(Records from a dataset)

....

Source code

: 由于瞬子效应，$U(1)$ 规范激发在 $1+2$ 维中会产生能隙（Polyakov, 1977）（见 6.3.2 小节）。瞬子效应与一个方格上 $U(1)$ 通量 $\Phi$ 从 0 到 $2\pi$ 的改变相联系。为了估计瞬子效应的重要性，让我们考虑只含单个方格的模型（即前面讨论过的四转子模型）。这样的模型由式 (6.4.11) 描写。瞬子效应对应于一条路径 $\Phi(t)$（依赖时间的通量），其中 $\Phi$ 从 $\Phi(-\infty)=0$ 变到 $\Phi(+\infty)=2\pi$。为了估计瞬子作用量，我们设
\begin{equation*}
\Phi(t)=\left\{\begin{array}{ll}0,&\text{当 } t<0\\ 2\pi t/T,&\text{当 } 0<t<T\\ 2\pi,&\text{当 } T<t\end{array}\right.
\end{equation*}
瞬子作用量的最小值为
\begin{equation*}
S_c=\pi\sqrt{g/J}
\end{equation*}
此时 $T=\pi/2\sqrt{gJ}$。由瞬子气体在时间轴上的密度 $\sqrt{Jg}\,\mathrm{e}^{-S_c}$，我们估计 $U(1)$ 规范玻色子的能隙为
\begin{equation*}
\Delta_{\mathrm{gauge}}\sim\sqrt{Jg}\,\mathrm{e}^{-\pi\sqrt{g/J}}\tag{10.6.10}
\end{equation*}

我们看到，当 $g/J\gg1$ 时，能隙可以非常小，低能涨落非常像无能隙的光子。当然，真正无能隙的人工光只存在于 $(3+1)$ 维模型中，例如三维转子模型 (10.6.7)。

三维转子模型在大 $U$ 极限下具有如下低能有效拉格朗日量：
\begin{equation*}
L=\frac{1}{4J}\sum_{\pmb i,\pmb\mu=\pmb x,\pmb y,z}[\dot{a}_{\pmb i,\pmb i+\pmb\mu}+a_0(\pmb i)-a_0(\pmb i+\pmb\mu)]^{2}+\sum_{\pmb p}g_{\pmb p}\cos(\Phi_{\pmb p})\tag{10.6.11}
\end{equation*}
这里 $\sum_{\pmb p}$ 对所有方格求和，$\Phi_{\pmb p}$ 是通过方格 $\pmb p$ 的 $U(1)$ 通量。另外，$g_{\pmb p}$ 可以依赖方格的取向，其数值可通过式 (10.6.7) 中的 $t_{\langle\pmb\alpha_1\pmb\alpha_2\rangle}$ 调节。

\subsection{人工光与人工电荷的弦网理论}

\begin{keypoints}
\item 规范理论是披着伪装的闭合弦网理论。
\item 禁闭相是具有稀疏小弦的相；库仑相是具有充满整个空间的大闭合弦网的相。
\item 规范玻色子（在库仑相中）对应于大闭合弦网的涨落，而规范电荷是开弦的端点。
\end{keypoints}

....

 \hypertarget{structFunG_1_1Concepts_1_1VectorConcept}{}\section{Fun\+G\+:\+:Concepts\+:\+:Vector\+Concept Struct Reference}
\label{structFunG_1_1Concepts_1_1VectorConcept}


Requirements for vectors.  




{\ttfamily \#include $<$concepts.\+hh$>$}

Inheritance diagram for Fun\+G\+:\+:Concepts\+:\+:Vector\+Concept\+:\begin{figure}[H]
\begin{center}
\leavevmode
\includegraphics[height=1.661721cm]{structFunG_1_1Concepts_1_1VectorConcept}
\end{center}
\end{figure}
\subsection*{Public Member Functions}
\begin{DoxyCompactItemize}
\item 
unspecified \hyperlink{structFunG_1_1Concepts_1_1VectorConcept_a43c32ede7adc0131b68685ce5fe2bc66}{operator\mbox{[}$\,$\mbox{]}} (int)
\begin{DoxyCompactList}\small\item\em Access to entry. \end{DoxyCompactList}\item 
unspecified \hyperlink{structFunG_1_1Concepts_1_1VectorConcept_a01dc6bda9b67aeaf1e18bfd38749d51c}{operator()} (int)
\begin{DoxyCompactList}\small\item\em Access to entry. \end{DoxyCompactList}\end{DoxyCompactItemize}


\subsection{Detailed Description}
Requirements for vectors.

....

### What the task requires
Extract from the data every line where "unspecified" shows up.

### Your response
unspecified \hyperlink{structFunG_1_1Concepts_1_1VectorConcept_a43c32ede7adc0131b68685ce5fe2bc66}{operator\mbox{[}$\,$\mbox{]}} (int)
unspecified \hyperlink{structFunG_1_1Concepts_1_1VectorConcept_a01dc6bda9b67aeaf1e18bfd38749d51c}{operator()} (int)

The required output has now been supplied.